21. For the sake of uniformity in movement and posture, the people should follow the directions given during the celebration by the deacon, the priest, or another minister. Unless other provision is made, at every Mass the people should stand from the beginning of the entrance song or when the priest enters until the end of the opening prayer or collect; for the singing of the Alleluia before the Gospel; while the Gospel is proclaimed; during the profession of faith and the general intercessions; from the prayer over the gifts to the end of the Mass, except at the places indicated later in this paragraph. They should sit during the readings before the Gospel and during the Responsorial Psalm, for the homily and the presentation of the gifts, and, if this seems helpful, during the period of silence after Communion. They should kneel at the Consecration unless prevented by lack of space, the number of people present, or some other GOOD REASON.
But it is up to the conference of bishops to adapt the actions and postures described in the Order of the Roman Mass to the customs of the people. [29] But the conference must make sure that such adaptations correspond to the meaning and character of each part of the celebration.
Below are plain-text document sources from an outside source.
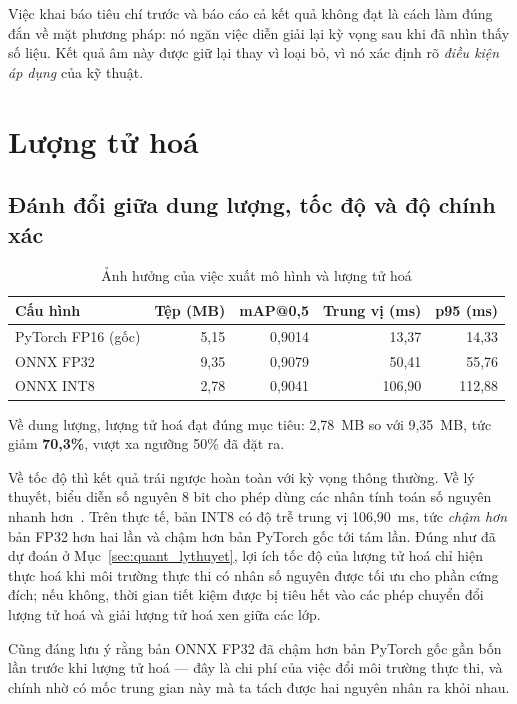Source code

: Việc khai báo tiêu chí trước và báo cáo cả kết quả không đạt là cách làm đúng đắn về mặt phương
pháp: nó ngăn việc diễn giải lại kỳ vọng sau khi đã nhìn thấy số liệu. Kết quả âm này được giữ lại
thay vì loại bỏ, vì nó xác định rõ \emph{điều kiện áp dụng} của kỹ thuật.

\section{Lượng tử hoá}

\subsection{Đánh đổi giữa dung lượng, tốc độ và độ chính xác}

\begin{table}[H]
\centering
\caption{Ảnh hưởng của việc xuất mô hình và lượng tử hoá}
\label{tab:quant}
\small
\begin{tabular}{lrrrr}
\toprule
\textbf{Cấu hình} & \textbf{Tệp (MB)} & \textbf{mAP@0,5} & \textbf{Trung vị (ms)} & \textbf{p95 (ms)} \\
\midrule
PyTorch FP16 (gốc) & 5,15 & 0,9014 & 13,37  & 14,33 \\
ONNX FP32          & 9,35 & 0,9079 & 50,41  & 55,76 \\
ONNX INT8          & 2,78 & 0,9041 & 106,90 & 112,88 \\
\bottomrule
\end{tabular}
\end{table}

Về dung lượng, lượng tử hoá đạt đúng mục tiêu: 2,78~MB so với 9,35~MB, tức giảm \textbf{70,3\%},
vượt xa ngưỡng 50\% đã đặt ra.

Về tốc độ thì kết quả trái ngược hoàn toàn với kỳ vọng thông thường. Về lý thuyết, biểu diễn số
nguyên 8 bit cho phép dùng các nhân tính toán số nguyên nhanh
hơn~\cite{jacob2018quantization}. Trên thực tế, bản INT8 có độ trễ trung vị 106,90~ms, tức
\emph{chậm hơn} bản FP32 hơn hai lần và chậm hơn bản PyTorch gốc tới tám lần. Đúng như đã dự đoán ở
Mục~\ref{sec:quant_lythuyet}, lợi ích tốc độ của lượng tử hoá chỉ hiện thực hoá khi môi trường thực
thi có nhân số nguyên được tối ưu cho phần cứng đích; nếu không, thời gian tiết kiệm được bị tiêu
hết vào các phép chuyển đổi lượng tử hoá và giải lượng tử hoá xen giữa các lớp.

Cũng đáng lưu ý rằng bản ONNX FP32 đã chậm hơn bản PyTorch gốc gần bốn lần trước khi lượng tử hoá
--- đây là chi phí của việc đổi môi trường thực thi, và chính nhờ có mốc trung gian này mà ta tách
được hai nguyên nhân ra khỏi nhau.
Priests have no authority to circumvent the postures decreed by the G.I.R.M.. If a priest has said we must stand during the consecration, the laity has the right to respectfully decline to do so...

Canon 214:
The Christian faithful have the right to worship GOD according to the prescriptions of their own rite approved by the legitimate pastors of the Church, and to follow their own form of spiritual life consonant with the teaching of the Church.
1983 Code of Canon Law.

In addition, the priest cannot refuse reception of Holy Communion to those who respectfully decline to stand during the consecration...

Canon 843:
1. The sacred ministers cannot refuse the sacraments to those who ask for them at appropriate times, are properly disposed, and are not prohibited by law from receiving them.
1983 Code of Canon Law.




The Daily Missal which is provided by all Churches, tells the parishioners what postures to assume at which points in the Mass. It tells us all to KNEEL from the end of the Sanctus, to the end of the Great Amen. The Sanctus is before the Consecration and the Great Amen is after it.
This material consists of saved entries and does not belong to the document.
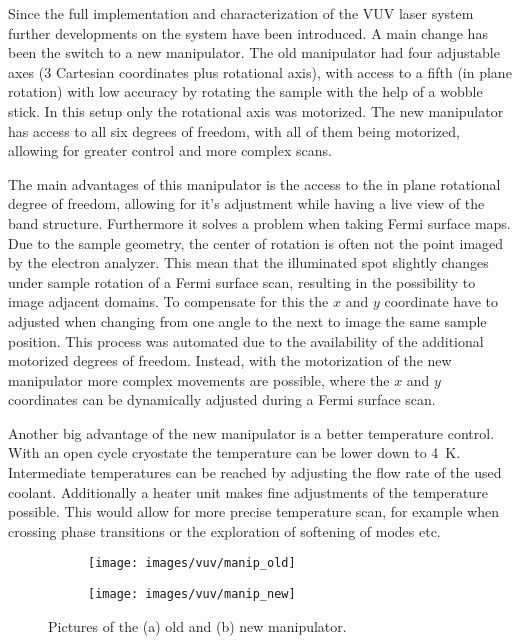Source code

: Since the full implementation and characterization of the VUV laser system further developments on the system have been introduced.
A main change has been the switch to a new manipulator.
The old manipulator had four adjustable axes (3 Cartesian coordinates plus rotational axis), with access to a fifth (in plane rotation) with low accuracy by rotating the sample with the help of a wobble stick.
In this setup only the rotational axis was motorized.
The new manipulator has access to all six degrees of freedom, with all of them being motorized, allowing for greater control and more complex scans.

The main advantages of this manipulator is the access to the in plane rotational degree of freedom, allowing for it's adjustment while having a live view of the band structure.
Furthermore it solves a problem when taking Fermi surface maps.
Due to the sample geometry, the center of rotation is often not the point imaged by the electron analyzer.
This mean that the illuminated spot slightly changes under sample rotation of a Fermi surface scan, resulting in the possibility to image adjacent domains.
To compensate for this the $x$ and $y$ coordinate have to adjusted when changing from one angle to the next to image the same sample position.
This process was automated due to the availability of the additional motorized degrees of freedom.
Instead, with the motorization of the new manipulator more complex movements are possible, where the $x$ and $y$ coordinates can be dynamically adjusted during a Fermi surface scan.

Another big advantage of the new manipulator is a better temperature control.
With an open cycle cryostate the temperature can be lower down to \qty{4}{\kelvin}.
Intermediate temperatures can be reached by adjusting the flow rate of the used coolant.
Additionally a heater unit makes fine adjustments of the temperature possible.
This would allow for more precise temperature scan, for example when crossing phase transitions or the exploration of softening of modes etc.

\begin{figure}[h]
	\centering
	\begin{subfigure}[b]{0.46\textwidth}
		\texttt{[image: images/vuv/manip\_old]}
		\caption{}
	\end{subfigure}
	\begin{subfigure}[b]{0.46\textwidth}
		\texttt{[image: images/vuv/manip\_new]}
		\caption{}
	\end{subfigure}
	\caption{Pictures of the (a) old and (b) new manipulator.}
	\label{fig:manip_full}
\end{figure}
In this writing, I have provided three authentic Church documents, all of which say the same thing, we do not stand for the Consecration, but we KNEEL to Our Lord Jesus Christ.


Bible references. We Kneel before our GOD...

1Kings 8:54, 2Chronicles 6:13-14, Ezra 9:5, Psalm 95:6-7, Isaiah 45:24, Daniel 6:10,10:9-10, Matthew 2:11,17:14, Mark 1:40,10:17, Luke 22:41, Acts 9:40,20:36,21:5, Rom 14:11, Ephesians 3:14, Philippians 2:9-11.




"...For we all stand at the judgment seat of GOD; for it is written,
As I LIVE, says the Lord, to Me EVERY KNEE SHALL BEND, and every tongue shall give praise to GOD."
Romans 14:10-11

Does not this verse describe the Consecration? As the priest calls down THE WORD with his word, the bread and the wine become the LIVING GOD in totality, BODY, BLOOD, SOUL, and DIVINITY. Who would not feel in his heart, the yearning to kneel before the LIVING GOD?
It would be even more reverent for us to prostrate ourselves before Him.